A number sequence is defined as follows:

f(1) = 1, f(2) = 1, f(n) = (A * f(n - 1) + B * f(n - 2)) mod 7.

Given A, B, and n, you are to calculate the value of f(n).

Input

The input consists of multiple test cases. Each test case contains 3 integers A, B and n on a single line (1 <= A, B <= 1000, 1 <= n <= 100,000,000).
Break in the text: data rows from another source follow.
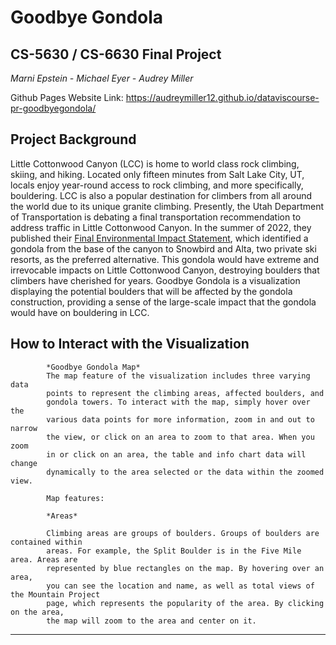 # Goodbye Gondola 
## CS-5630 / CS-6630 Final Project

*Marni Epstein - Michael Eyer - Audrey Miller*

Github Pages Website Link: https://audreymiller12.github.io/dataviscourse-pr-goodbyegondola/

## Project Background

Little Cottonwood Canyon (LCC) is home to world class rock climbing, skiing, and hiking. Located only fifteen minutes from Salt Lake City, UT, locals enjoy year-round access to rock climbing, and more specifically, bouldering. LCC is also a popular destination for climbers from all around the world due to its unique granite climbing. Presently, the Utah Department of Transportation is debating a final transportation recommendation to address traffic in Little Cottonwood Canyon. In the summer of 2022, they published their [Final Environmental Impact Statement](https://littlecottonwoodeis.udot.utah.gov/final-eis/), which identified a gondola from the base of the canyon to Snowbird and Alta, two private ski resorts, as the preferred alternative. This gondola would have extreme and irrevocable impacts on Little Cottonwood Canyon, destroying boulders that climbers have cherished for years. Goodbye Gondola is a visualization displaying the potential boulders that will be affected by the gondola construction, providing a sense of the large-scale impact that the gondola would have on bouldering in LCC.


## How to Interact with the Visualization

            *Goodbye Gondola Map*
            The map feature of the visualization includes three varying data
            points to represent the climbing areas, affected boulders, and
            gondola towers. To interact with the map, simply hover over the
            various data points for more information, zoom in and out to narrow
            the view, or click on an area to zoom to that area. When you zoom
            in or click on an area, the table and info chart data will change
            dynamically to the area selected or the data within the zoomed view.

            Map features:
            
            *Areas*
            
            Climbing areas are groups of boulders. Groups of boulders are contained within 
            areas. For example, the Split Boulder is in the Five Mile area. Areas are 
            represented by blue rectangles on the map. By hovering over an area, 
            you can see the location and name, as well as total views of the Mountain Project 
            page, which represents the popularity of the area. By clicking on the area, 
            the map will zoom to the area and center on it.
************************************************************************************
Three zeros signal the end of input and this test case is not to be processed.

Output

For each test case, print the value of f(n) on a single line.

Sample Input

1 1 3
1 2 10
0 0 0

Sample Output

2
5

看上去是個矩陣快速冪的題目，實際上由於mod 7導致f(n-1)和f(n-2)只有49種可能的情況，必然會迴圈，找規律即可。

#include<iostream>
#include<cstring>
#include<algorithm>
typedef long long ll;
using namespace std;
int f(int A,int B,int n)
{
	if(n==1||n==2)
		return 1;
	else
		return (A*f(A,B,n-1)+B*f(A,B,n-2))%7;

}
int main()
{
	int a,b,n;
	while(cin>>a>>b>>n,a||b||n)
	{
		cout<<f(a,b,n%49)<<endl;
	}
	return 0;
}